→ TO DO
Set down, word for word, only the lines from the start of the records through the line bearing "v4.64 and above."; include no pictures.
|---|
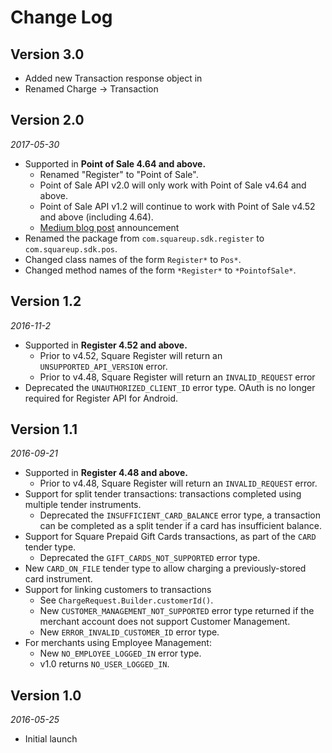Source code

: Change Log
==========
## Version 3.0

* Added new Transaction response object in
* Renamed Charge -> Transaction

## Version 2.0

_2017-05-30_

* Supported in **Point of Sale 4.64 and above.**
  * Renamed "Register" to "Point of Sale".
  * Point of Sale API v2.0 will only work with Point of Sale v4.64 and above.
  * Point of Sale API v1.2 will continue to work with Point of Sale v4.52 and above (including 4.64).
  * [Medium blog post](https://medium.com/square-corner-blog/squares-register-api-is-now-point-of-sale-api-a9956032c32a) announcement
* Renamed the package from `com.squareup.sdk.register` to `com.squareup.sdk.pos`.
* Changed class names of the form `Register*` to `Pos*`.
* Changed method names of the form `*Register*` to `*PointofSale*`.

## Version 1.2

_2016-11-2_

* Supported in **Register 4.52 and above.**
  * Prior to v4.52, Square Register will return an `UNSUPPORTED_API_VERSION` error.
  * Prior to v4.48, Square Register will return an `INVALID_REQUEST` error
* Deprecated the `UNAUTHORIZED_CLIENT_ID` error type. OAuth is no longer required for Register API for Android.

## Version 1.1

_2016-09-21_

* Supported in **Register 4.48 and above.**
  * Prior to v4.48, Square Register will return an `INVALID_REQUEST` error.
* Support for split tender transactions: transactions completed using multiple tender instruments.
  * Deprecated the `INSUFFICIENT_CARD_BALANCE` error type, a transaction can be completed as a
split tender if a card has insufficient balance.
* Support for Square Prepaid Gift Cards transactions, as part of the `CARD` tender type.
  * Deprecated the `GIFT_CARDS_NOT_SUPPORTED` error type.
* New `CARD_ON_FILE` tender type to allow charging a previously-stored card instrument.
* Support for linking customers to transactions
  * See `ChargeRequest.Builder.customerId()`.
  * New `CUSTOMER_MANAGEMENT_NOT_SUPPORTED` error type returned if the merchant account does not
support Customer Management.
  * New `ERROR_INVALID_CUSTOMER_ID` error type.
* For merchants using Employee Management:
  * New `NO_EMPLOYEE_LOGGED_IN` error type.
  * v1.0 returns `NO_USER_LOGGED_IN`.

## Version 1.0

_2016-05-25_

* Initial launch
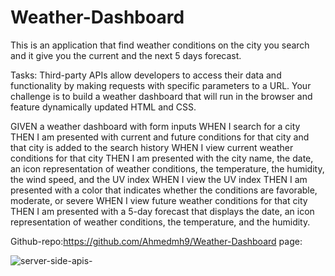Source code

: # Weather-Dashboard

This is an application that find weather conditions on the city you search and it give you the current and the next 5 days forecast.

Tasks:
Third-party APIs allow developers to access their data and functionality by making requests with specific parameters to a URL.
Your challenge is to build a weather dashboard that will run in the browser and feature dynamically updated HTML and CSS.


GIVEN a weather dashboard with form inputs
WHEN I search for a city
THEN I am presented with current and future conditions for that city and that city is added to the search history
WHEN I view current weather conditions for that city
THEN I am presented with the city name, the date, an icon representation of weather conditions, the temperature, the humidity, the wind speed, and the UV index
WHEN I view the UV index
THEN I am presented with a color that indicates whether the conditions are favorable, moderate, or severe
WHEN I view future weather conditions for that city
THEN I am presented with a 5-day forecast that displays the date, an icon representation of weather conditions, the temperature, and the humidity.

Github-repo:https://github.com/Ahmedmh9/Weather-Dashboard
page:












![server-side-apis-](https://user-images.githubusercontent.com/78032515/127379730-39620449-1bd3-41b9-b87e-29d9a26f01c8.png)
|---|
→ SOLUTION
Source code

: Change Log
==========
## Version 3.0

* Added new Transaction response object in
* Renamed Charge -> Transaction

## Version 2.0

_2017-05-30_

* Supported in **Point of Sale 4.64 and above.**
  * Renamed "Register" to "Point of Sale".
  * Point of Sale API v2.0 will only work with Point of Sale v4.64 and above.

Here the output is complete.